Was beeinflusst eine Claude-API-Rechnung am stärksten?
Vor allem das Prompt-Caching. Ein Durchlauf mit 60,000 Tokens unter Sonnet 5 kostet etwa $0.035, wenn das Präfix aus dem Cache bereitgestellt wird, und etwa $0.132, wenn dies nicht der Fall ist. Danach ist die Modellauswahl entscheidend: Derselbe Durchlauf kostet unter Opus 4.8 etwa $0.086. An dritter Stelle steht die Länge der Sitzung, weil die API zustandslos ist und bei jedem Durchlauf die gesamte Unterhaltung erneut als berechnete Eingabe gesendet wird.
Umfasst ein Claude-Abonnement den API-Zugriff?

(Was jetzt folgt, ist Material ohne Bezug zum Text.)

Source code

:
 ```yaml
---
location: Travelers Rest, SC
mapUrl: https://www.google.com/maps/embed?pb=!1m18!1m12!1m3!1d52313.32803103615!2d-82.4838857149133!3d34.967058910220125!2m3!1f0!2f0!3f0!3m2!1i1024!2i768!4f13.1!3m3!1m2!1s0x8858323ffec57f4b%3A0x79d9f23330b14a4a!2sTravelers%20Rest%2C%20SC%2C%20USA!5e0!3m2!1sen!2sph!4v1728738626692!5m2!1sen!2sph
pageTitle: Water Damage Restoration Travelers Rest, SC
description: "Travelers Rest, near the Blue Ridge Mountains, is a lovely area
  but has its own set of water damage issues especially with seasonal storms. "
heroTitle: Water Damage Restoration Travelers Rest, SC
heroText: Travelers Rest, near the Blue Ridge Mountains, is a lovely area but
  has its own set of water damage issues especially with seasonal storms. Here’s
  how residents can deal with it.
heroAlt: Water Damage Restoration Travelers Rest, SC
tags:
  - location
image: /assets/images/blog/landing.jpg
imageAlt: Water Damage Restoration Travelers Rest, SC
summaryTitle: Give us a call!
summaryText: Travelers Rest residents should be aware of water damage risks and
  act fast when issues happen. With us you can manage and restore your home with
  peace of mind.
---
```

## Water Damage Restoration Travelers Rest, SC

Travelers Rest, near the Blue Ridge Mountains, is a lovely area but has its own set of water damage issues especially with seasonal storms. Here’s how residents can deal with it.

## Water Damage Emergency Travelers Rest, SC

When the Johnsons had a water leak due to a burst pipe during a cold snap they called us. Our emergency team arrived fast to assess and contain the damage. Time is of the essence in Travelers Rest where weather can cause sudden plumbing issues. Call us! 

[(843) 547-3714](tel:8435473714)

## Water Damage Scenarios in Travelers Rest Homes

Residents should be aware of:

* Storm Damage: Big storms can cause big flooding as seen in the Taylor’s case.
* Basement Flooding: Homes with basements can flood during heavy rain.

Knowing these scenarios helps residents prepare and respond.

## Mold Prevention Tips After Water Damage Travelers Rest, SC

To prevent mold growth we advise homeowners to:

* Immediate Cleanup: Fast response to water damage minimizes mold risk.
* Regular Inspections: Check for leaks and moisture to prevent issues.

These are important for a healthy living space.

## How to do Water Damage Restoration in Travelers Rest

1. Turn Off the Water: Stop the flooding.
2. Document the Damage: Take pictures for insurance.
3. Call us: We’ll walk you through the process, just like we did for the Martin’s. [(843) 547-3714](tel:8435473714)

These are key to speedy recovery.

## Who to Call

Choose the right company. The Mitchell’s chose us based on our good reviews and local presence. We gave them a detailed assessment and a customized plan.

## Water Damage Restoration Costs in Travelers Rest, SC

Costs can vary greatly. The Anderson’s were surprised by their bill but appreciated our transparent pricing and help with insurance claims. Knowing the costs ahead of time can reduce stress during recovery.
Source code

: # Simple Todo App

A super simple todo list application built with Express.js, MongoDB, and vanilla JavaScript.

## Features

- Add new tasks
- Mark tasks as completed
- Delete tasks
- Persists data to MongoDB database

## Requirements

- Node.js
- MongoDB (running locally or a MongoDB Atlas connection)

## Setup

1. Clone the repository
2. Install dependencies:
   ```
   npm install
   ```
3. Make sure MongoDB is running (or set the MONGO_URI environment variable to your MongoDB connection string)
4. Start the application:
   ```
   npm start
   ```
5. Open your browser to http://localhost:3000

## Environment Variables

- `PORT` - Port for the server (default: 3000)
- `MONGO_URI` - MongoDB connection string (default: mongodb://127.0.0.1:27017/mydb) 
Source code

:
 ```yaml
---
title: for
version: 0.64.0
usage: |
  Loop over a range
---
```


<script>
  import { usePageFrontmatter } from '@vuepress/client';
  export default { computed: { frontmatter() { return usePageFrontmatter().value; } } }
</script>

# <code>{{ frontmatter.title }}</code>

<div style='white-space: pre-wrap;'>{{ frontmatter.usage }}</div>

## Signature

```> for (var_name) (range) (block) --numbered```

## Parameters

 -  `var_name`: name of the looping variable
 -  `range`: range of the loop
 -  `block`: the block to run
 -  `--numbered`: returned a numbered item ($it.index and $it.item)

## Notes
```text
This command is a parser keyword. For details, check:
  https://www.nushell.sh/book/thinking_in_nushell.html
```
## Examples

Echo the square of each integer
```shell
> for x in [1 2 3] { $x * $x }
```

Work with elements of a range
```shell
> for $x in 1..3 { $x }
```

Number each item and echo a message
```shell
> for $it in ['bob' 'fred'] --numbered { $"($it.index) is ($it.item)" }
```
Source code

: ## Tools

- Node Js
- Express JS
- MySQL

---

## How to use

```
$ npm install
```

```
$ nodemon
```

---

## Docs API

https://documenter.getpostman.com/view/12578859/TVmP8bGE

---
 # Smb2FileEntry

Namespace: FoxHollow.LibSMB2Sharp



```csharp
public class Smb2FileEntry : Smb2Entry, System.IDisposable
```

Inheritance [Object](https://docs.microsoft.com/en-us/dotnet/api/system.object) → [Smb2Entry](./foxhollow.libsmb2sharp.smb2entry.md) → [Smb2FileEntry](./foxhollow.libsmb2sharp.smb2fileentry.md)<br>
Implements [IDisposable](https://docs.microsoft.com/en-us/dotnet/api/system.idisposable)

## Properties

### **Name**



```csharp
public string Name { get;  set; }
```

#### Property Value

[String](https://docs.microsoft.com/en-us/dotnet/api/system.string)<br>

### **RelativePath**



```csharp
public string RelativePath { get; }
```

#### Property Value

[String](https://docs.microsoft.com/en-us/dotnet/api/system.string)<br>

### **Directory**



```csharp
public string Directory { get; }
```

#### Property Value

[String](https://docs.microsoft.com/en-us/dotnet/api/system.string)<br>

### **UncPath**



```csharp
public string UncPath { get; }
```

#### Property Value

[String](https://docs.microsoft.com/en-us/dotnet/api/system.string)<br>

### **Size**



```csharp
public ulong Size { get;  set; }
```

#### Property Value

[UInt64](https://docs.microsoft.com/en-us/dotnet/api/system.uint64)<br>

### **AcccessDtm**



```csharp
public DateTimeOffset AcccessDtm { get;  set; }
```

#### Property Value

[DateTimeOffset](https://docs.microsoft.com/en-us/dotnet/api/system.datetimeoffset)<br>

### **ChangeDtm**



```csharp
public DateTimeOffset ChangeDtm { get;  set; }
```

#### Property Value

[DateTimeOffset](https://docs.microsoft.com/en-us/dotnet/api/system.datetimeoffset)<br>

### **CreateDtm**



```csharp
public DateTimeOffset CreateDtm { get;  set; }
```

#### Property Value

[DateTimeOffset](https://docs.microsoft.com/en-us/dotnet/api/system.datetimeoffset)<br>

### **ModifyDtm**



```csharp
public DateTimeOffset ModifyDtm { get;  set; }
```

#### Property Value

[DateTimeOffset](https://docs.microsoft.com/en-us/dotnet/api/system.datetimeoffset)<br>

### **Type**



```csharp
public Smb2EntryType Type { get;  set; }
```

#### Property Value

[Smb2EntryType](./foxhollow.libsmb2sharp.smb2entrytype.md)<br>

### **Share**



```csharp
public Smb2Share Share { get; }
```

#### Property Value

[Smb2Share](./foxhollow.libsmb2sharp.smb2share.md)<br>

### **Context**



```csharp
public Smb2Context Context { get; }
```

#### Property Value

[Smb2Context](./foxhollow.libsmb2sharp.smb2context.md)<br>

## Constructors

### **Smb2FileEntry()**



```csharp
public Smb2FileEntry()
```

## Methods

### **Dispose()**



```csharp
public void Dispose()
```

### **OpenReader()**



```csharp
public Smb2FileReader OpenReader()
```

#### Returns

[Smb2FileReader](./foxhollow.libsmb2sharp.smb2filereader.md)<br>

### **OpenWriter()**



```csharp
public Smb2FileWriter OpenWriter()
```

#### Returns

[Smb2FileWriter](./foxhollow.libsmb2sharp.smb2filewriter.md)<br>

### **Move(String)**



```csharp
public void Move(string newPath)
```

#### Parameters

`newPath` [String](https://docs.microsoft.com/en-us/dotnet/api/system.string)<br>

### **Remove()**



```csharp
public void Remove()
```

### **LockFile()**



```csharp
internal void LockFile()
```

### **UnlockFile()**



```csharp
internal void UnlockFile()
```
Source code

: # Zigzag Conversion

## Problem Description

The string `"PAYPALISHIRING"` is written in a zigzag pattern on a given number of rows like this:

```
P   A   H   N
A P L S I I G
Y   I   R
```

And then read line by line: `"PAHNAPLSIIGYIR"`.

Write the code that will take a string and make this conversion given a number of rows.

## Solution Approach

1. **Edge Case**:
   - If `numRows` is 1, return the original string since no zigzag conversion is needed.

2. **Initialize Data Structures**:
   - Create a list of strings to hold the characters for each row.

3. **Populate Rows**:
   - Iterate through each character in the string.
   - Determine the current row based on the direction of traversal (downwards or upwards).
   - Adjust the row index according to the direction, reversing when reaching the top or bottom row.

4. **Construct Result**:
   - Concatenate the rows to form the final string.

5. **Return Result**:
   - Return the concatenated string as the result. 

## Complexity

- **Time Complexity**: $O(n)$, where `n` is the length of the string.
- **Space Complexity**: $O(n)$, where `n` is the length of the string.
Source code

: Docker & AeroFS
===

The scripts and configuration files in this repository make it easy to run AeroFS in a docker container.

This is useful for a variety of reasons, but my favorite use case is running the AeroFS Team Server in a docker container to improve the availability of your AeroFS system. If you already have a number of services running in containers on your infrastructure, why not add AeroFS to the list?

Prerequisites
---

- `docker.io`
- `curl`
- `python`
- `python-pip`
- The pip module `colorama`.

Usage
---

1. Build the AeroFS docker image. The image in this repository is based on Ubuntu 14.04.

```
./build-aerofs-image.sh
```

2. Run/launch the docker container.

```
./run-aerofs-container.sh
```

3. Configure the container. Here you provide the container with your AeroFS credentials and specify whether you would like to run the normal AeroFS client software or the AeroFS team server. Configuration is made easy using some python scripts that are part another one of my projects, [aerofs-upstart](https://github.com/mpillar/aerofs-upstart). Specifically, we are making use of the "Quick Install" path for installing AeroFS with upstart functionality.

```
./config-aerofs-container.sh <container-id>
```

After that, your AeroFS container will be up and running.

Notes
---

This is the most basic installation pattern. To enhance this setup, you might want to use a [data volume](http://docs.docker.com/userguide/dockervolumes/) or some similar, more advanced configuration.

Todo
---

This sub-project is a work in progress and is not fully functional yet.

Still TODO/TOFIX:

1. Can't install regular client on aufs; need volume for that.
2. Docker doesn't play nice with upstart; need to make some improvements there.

Behandeln Sie sie als zwei Konten mit zwei Rechnungen. API-Aufrufe werden pro Token über ein Konto abgerechnet, das Sie in der Console erstellen. In der von mir geprüften Dokumentation steht nichts darüber, dass ein Abonnement API-Guthaben gewährt. Das deutlichste Zeichen dafür, dass es sich um getrennte Bereiche handelt, ist der Befehl /usage-credits von Claude Code, der „nicht mit der Authentifizierung über einen API-Schlüssel verfügbar ist“. Viele Entwickler nutzen beides: einen Tarif für interaktives Programmieren und einen Schlüssel für die von ihnen entwickelten Anwendungen.